Auch in der beliebten Urlaubsregion um Bodrum und Marmaris gab es vereinzelte Brandherde, die jedoch schnell unter Kontrolle gebracht werden konnten. Die Behörden warnen vor hoher Waldbrandgefahr wegen anhaltender Trockenheit und starker Winde.
Was bedeutet das für Urlauber?
Urlauber in den betroffenen Gebieten sollten sich über lokale Nachrichten informieren und Anweisungen der örtlichen Behörden befolgen. Wer eine Reise in die Westtürkei plant, sollte vor Abreise die Sicherheitshinweise des Auswärtigen Amtes prüfen. Das Auswärtige Amt empfiehlt, ausgewiesene Sperrgebiete zu meiden und bei Rauch- oder Brandentwicklung sofort Abstand zu nehmen.
Die türkische Tourismusbehörde betonte, dass die meisten Urlaubsorte wie Antalya, Alanya oder Side nicht betroffen seien. Dennoch könnten Flüge oder Transfers kurzfristig umgeleitet werden, falls sich die Lage ändert.
Reaktionen und Maßnahmen
Die türkische Regierung hat Löschflugzeuge und Helikopter eingesetzt, um die Brände zu bekämpfen.
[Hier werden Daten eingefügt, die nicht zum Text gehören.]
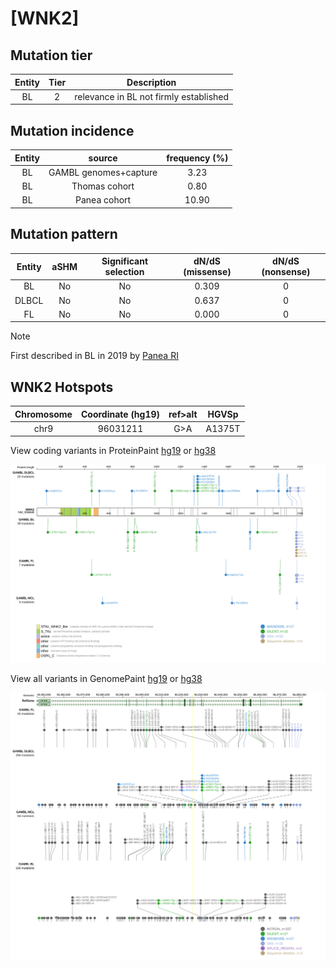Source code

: # [WNK2]

## Mutation tier

|Entity|Tier|Description                           |
|:------:|:----:|--------------------------------------|
|BL    |2   |relevance in BL not firmly established|
## Mutation incidence

|Entity|source               |frequency (%)|
|:------:|:---------------------:|:-------------:|
|BL    |GAMBL genomes+capture| 3.23        |
|BL    |Thomas cohort        | 0.80        |
|BL    |Panea cohort         |10.90        |

## Mutation pattern

|Entity|aSHM|Significant selection|dN/dS (missense)|dN/dS (nonsense)|
|:------:|:----:|:---------------------:|:----------------:|:----------------:|
|BL    |No  |No                   |0.309           |0               |
|DLBCL |No  |No                   |0.637           |0               |
|FL    |No  |No                   |0.000           |0               |


> [!NOTE]
> First described in BL in 2019 by [Panea RI](https://pubmed.ncbi.nlm.nih.gov/31558468)


 ## WNK2 Hotspots

| Chromosome |Coordinate (hg19) | ref>alt | HGVSp | 
 | :---:| :---: | :--: | :---: |
| chr9 | 96031211 | G>A | A1375T |

View coding variants in ProteinPaint [hg19](https://www.bcgsc.ca/downloads/morinlab/GAMBL/test/genes/WNK2_protein.html)  or [hg38](https://www.bcgsc.ca/downloads/morinlab/GAMBL/test/genes/WNK2_protein_hg38.html)

![image](images/proteinpaint/WNK2_NM_006648.svg)

View all variants in GenomePaint [hg19](https://www.bcgsc.ca/downloads/morinlab/GAMBL/test/genes/WNK2.html)  or [hg38](https://www.bcgsc.ca/downloads/morinlab/GAMBL/test/genes/WNK2_hg38.html)

![image](images/proteinpaint/WNK2.svg)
Innenminister Ali Yerlikaya sagte: „Unsere Teams arbeiten rund um die Uhr, um die Flammen einzudämmen und die Sicherheit der Bürger zu gewährleisten.“ Die genaue Brandursache ist noch unklar, aber die Behörden vermuten Brandstiftung als mögliche Ursache.
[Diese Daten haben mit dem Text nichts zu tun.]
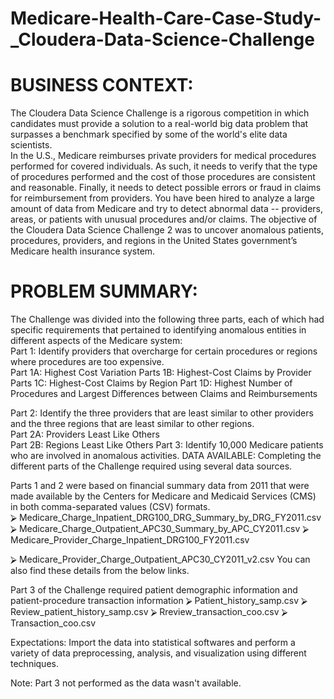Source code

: # Medicare-Health-Care-Case-Study-_Cloudera-Data-Science-Challenge

# BUSINESS CONTEXT: 
The Cloudera Data Science Challenge is a rigorous competition in which candidates must  provide a solution to a real-world big data problem that surpasses a benchmark specified by  some of the world's elite data scientists.  
In the U.S., Medicare reimburses private providers for medical procedures performed for  covered individuals. As such, it needs to verify that the type of procedures performed and  the cost of those procedures are consistent and reasonable. Finally, it needs to detect  possible errors or fraud in claims for reimbursement from providers. You have been hired to  analyze a large amount of data from Medicare and try to detect abnormal data -- providers,  areas, or patients with unusual procedures and/or claims. 
The objective of the Cloudera Data Science Challenge 2 was to uncover anomalous patients,  procedures, providers, and regions in the United States government’s Medicare health  insurance system. 

# PROBLEM SUMMARY: 
The Challenge was divided into the following three parts, each of which had specific  requirements that pertained to identifying anomalous entities in different aspects of the  Medicare system:  
Part 1: Identify providers that overcharge for certain procedures or regions where  procedures are too expensive.  
Part 1A: Highest Cost Variation 
Parts 1B: Highest-Cost Claims by Provider  
Parts 1C: Highest-Cost Claims by Region 
Part 1D: Highest Number of Procedures and Largest Differences between Claims and  Reimbursements 

Part 2: Identify the three providers that are least similar to other providers and the three  regions that are least similar to other regions.  
Part 2A: Providers Least Like Others  
Part 2B: Regions Least Like Others 
Part 3: Identify 10,000 Medicare patients who are involved in anomalous activities.  DATA AVAILABLE: 
Completing the different parts of the Challenge required using several data sources.

Parts 1 and 2 were based on financial summary data from 2011 that were made available by  the Centers for Medicare and Medicaid Services (CMS) in both comma-separated values  (CSV) formats.  
⮚ Medicare_Charge_Inpatient_DRG100_DRG_Summary_by_DRG_FY2011.csv ⮚ Medicare_Charge_Outpatient_APC30_Summary_by_APC_CY2011.csv ⮚ Medicare_Provider_Charge_Inpatient_DRG100_FY2011.csv 

⮚ Medicare_Provider_Charge_Outpatient_APC30_CY2011_v2.csv 
You can also find these details from the below links. 

Part 3 of the Challenge required patient demographic information and patient-procedure  transaction information 
⮚ Patient_history_samp.csv 
⮚ Review_patient_history_samp.csv 
⮚ Rreview_transaction_coo.csv 
⮚ Transaction_coo.csv 

Expectations: 
Import the data into statistical softwares and perform a variety of data  preprocessing, analysis, and visualization using different techniques. 

Note: Part 3 not performed as the data wasn't available.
In der Region Izmir wurden Notunterkünfte für Evakuierte eingerichtet. Die Feuerwehr rief die Bevölkerung auf, keine brennenden Gegenstände in der Natur zu hinterlassen und bei Rauchentwicklung die Notrufnummer 112 zu wählen.
Auswirkungen auf den Reiseverkehr
Der Flughafen Izmir-Adnan-Menderes arbeitet normal, allerdings kann es zu Verspätungen kommen. Einige Straßen in der Nähe der Brandherde sind gesperrt. Reiseveranstalter bieten kostenlose Umbuchungen für betroffene Regionen an. TUI und Thomas Cook erklärten, dass Kunden mit Reisen nach Izmir oder in die Umgebung flexibel umbuchen können.
Experten raten, bei der Wahl der Unterkunft auf die Nähe zu Waldgebieten zu achten. Hotels in Küstennähe sind in der Regel sicherer, da die Feuerwehr dort schneller eingreifen kann.
Hintergrund: Waldbrandsaison in der Türkei
Die Türkei erlebt jedes Jahr zwischen Mai und Oktober Waldbrände, die durch Hitze und Trockenheit begünstigt werden. Besonders betroffen sind die Ägäis- und Mittelmeerregion. Im Vorjahr kamen bei verheerenden Bränden mehrere Menschen ums Leben, Tausende mussten evakuiert werden. Die Regierung hat daraufhin ein Frühwarnsystem ausgebaut und mehr Löschflugzeuge angeschafft.
Touristen sollten sich bewusst sein, dass Waldbrände in dieser Jahreszeit keine Seltenheit sind, aber die meisten Urlaubsorte gut geschützt sind. Dennoch ist Vorsicht geboten, insbesondere bei Ausflügen in die Natur.
Fazit
Die aktuelle Waldbrandlage in der Türkei ist ernst, aber auf wenige Regionen beschränkt. Urlauber, die nach Izmir oder Manisa reisen möchten, sollten sich vorab informieren und flexibel bleiben. Die Behörden arbeiten mit Hochdruck an der Eindämmung, und die meisten Urlaubsgebiete sind sicher. Wer sich an die Hinweise hält, kann seinen Urlaub weiterhin genießen.